WHAT YOU SHOULD DO.
Below are some records. Copy every line in them that holds "code".
┄┄┄┄┄┄┄┄┄┄
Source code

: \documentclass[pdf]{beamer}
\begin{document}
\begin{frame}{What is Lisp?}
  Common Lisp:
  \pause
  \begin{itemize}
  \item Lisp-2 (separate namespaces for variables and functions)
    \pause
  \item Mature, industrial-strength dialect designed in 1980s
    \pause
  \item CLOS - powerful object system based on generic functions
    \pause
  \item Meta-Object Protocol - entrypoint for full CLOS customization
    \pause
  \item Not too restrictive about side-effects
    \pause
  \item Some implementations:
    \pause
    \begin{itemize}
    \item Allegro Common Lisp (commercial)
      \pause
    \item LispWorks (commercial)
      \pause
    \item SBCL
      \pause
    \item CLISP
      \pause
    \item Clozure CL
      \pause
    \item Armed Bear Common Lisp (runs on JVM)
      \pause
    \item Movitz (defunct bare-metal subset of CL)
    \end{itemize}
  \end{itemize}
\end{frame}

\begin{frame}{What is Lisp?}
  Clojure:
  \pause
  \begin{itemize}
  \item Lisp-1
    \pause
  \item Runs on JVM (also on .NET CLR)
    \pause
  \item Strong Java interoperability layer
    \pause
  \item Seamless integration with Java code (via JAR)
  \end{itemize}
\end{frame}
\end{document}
┄┄┄┄┄┄┄┄┄┄
WRITTEN RESPONSE.
Source code
  \item Seamless integration with Java code (via JAR)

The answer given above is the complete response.